### Items from a data source
********************

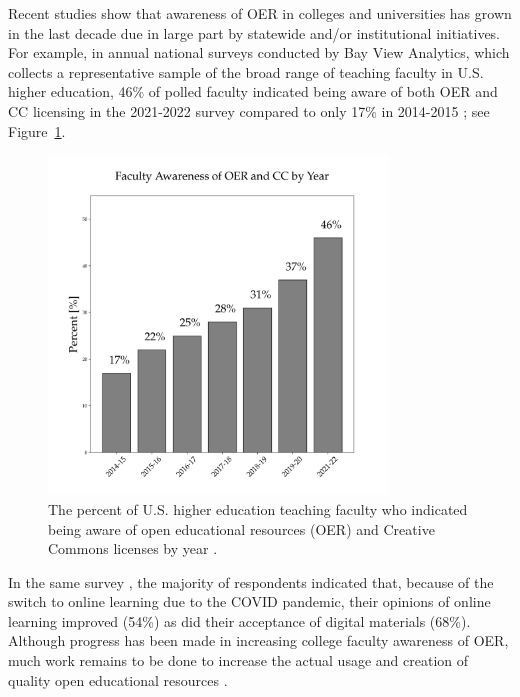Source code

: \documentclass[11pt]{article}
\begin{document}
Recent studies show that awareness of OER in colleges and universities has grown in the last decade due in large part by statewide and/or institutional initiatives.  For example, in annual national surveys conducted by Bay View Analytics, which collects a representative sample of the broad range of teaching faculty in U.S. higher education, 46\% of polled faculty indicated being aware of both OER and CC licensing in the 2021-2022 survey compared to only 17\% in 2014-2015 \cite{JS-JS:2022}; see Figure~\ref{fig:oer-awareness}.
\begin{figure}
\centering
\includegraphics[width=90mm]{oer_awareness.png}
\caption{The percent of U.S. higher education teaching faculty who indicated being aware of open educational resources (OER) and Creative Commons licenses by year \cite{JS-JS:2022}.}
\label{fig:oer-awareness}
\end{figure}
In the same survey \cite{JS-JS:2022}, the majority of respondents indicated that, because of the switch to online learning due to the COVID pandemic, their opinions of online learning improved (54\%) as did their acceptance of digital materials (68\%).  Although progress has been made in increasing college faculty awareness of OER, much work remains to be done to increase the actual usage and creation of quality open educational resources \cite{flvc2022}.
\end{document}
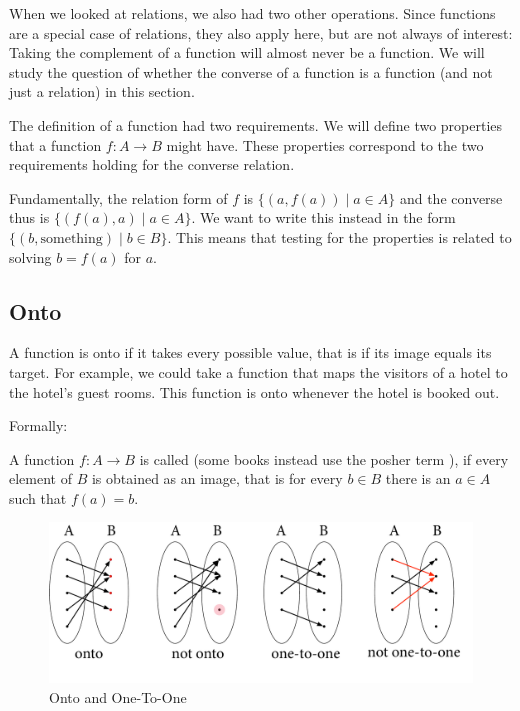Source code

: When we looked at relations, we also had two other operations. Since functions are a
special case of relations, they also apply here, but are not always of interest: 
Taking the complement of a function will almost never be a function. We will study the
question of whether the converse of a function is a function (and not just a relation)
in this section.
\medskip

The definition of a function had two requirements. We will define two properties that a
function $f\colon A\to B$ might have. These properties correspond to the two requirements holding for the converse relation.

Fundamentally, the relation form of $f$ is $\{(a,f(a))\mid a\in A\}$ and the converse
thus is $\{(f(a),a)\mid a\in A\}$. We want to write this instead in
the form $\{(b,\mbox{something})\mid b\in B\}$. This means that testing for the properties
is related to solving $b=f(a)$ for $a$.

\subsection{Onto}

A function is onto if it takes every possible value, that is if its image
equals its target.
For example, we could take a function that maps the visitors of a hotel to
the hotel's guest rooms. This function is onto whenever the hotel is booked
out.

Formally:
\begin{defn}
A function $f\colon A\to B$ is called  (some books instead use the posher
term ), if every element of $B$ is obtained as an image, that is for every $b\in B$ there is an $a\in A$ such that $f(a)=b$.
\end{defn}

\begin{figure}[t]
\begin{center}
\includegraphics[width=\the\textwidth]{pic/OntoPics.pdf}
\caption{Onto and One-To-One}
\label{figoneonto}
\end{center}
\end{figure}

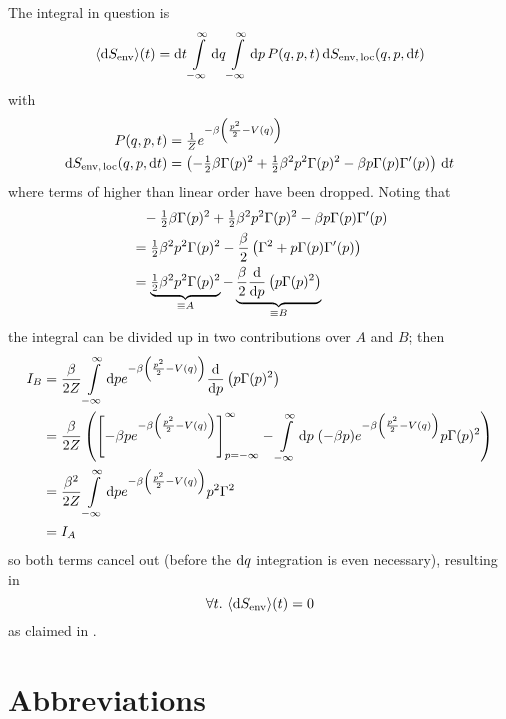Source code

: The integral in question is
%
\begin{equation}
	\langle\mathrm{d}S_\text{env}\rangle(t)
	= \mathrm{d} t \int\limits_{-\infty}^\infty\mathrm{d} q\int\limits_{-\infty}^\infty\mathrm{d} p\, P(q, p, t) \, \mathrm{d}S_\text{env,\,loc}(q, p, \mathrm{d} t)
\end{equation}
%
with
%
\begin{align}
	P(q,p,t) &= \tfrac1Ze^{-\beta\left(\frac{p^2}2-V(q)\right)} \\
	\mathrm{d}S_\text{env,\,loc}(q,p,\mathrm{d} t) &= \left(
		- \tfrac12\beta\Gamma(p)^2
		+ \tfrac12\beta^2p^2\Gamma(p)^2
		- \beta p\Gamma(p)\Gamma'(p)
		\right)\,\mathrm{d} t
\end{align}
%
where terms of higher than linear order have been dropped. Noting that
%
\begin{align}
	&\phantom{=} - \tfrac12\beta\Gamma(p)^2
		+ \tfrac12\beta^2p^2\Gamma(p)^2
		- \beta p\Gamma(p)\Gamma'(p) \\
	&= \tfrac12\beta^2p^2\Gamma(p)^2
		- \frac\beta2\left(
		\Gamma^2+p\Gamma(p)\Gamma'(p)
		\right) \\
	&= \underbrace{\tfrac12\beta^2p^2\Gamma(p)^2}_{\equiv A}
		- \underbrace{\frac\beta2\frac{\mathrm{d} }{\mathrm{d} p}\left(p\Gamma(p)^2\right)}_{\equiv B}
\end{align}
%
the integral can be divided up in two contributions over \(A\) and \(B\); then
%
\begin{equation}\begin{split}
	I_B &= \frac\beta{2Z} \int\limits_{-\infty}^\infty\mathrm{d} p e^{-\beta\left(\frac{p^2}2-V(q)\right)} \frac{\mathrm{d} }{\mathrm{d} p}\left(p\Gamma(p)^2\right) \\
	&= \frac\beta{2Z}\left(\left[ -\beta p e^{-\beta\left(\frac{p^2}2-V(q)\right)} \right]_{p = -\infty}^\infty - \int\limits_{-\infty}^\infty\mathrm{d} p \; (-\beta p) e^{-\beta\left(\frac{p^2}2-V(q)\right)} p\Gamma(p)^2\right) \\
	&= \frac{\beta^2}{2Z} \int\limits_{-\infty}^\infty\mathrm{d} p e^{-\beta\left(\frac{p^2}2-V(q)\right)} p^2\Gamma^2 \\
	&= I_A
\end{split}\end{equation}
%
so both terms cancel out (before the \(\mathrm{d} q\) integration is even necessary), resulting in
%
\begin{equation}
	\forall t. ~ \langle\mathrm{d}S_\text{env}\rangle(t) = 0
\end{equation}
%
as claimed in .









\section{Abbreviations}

********************

### Exercise instructions
Omitting the pictures, repeat all entries exactly.

### Written response
Source code

: \documentclass[11pt]{article}
\begin{document}
Recent studies show that awareness of OER in colleges and universities has grown in the last decade due in large part by statewide and/or institutional initiatives.  For example, in annual national surveys conducted by Bay View Analytics, which collects a representative sample of the broad range of teaching faculty in U.S. higher education, 46\% of polled faculty indicated being aware of both OER and CC licensing in the 2021-2022 survey compared to only 17\% in 2014-2015 \cite{JS-JS:2022}; see Figure~\ref{fig:oer-awareness}.
\begin{figure}
\centering
\includegraphics[width=90mm]{oer_awareness.png}
\caption{The percent of U.S. higher education teaching faculty who indicated being aware of open educational resources (OER) and Creative Commons licenses by year \cite{JS-JS:2022}.}
\label{fig:oer-awareness}
\end{figure}
In the same survey \cite{JS-JS:2022}, the majority of respondents indicated that, because of the switch to online learning due to the COVID pandemic, their opinions of online learning improved (54\%) as did their acceptance of digital materials (68\%).  Although progress has been made in increasing college faculty awareness of OER, much work remains to be done to increase the actual usage and creation of quality open educational resources \cite{flvc2022}.
\end{document}
Source code

: When we looked at relations, we also had two other operations. Since functions are a
special case of relations, they also apply here, but are not always of interest: 
Taking the complement of a function will almost never be a function. We will study the
question of whether the converse of a function is a function (and not just a relation)
in this section.
\medskip

The definition of a function had two requirements. We will define two properties that a
function $f\colon A\to B$ might have. These properties correspond to the two requirements holding for the converse relation.

Fundamentally, the relation form of $f$ is $\{(a,f(a))\mid a\in A\}$ and the converse
thus is $\{(f(a),a)\mid a\in A\}$. We want to write this instead in
the form $\{(b,\mbox{something})\mid b\in B\}$. This means that testing for the properties
is related to solving $b=f(a)$ for $a$.

\subsection{Onto}

A function is onto if it takes every possible value, that is if its image
equals its target.
For example, we could take a function that maps the visitors of a hotel to
the hotel's guest rooms. This function is onto whenever the hotel is booked
out.

Formally:
\begin{defn}
A function $f\colon A\to B$ is called  (some books instead use the posher
term ), if every element of $B$ is obtained as an image, that is for every $b\in B$ there is an $a\in A$ such that $f(a)=b$.
\end{defn}

\begin{figure}[t]
\begin{center}
\includegraphics[width=\the\textwidth]{pic/OntoPics.pdf}
\caption{Onto and One-To-One}
\label{figoneonto}
\end{center}
\end{figure}

Source code

: The integral in question is
%
\begin{equation}
	\langle\mathrm{d}S_\text{env}\rangle(t)
	= \mathrm{d} t \int\limits_{-\infty}^\infty\mathrm{d} q\int\limits_{-\infty}^\infty\mathrm{d} p\, P(q, p, t) \, \mathrm{d}S_\text{env,\,loc}(q, p, \mathrm{d} t)
\end{equation}
%
with
%
\begin{align}
	P(q,p,t) &= \tfrac1Ze^{-\beta\left(\frac{p^2}2-V(q)\right)} \\
	\mathrm{d}S_\text{env,\,loc}(q,p,\mathrm{d} t) &= \left(
		- \tfrac12\beta\Gamma(p)^2
		+ \tfrac12\beta^2p^2\Gamma(p)^2
		- \beta p\Gamma(p)\Gamma'(p)
		\right)\,\mathrm{d} t
\end{align}
%
where terms of higher than linear order have been dropped. Noting that
%
\begin{align}
	&\phantom{=} - \tfrac12\beta\Gamma(p)^2
		+ \tfrac12\beta^2p^2\Gamma(p)^2
		- \beta p\Gamma(p)\Gamma'(p) \\
	&= \tfrac12\beta^2p^2\Gamma(p)^2
		- \frac\beta2\left(
		\Gamma^2+p\Gamma(p)\Gamma'(p)
		\right) \\
	&= \underbrace{\tfrac12\beta^2p^2\Gamma(p)^2}_{\equiv A}
		- \underbrace{\frac\beta2\frac{\mathrm{d} }{\mathrm{d} p}\left(p\Gamma(p)^2\right)}_{\equiv B}
\end{align}
%
the integral can be divided up in two contributions over \(A\) and \(B\); then
%
\begin{equation}\begin{split}
	I_B &= \frac\beta{2Z} \int\limits_{-\infty}^\infty\mathrm{d} p e^{-\beta\left(\frac{p^2}2-V(q)\right)} \frac{\mathrm{d} }{\mathrm{d} p}\left(p\Gamma(p)^2\right) \\
	&= \frac\beta{2Z}\left(\left[ -\beta p e^{-\beta\left(\frac{p^2}2-V(q)\right)} \right]_{p = -\infty}^\infty - \int\limits_{-\infty}^\infty\mathrm{d} p \; (-\beta p) e^{-\beta\left(\frac{p^2}2-V(q)\right)} p\Gamma(p)^2\right) \\
	&= \frac{\beta^2}{2Z} \int\limits_{-\infty}^\infty\mathrm{d} p e^{-\beta\left(\frac{p^2}2-V(q)\right)} p^2\Gamma^2 \\
	&= I_A
\end{split}\end{equation}
%
so both terms cancel out (before the \(\mathrm{d} q\) integration is even necessary), resulting in
%
\begin{equation}
	\forall t. ~ \langle\mathrm{d}S_\text{env}\rangle(t) = 0
\end{equation}
%
as claimed in .









\section{Abbreviations}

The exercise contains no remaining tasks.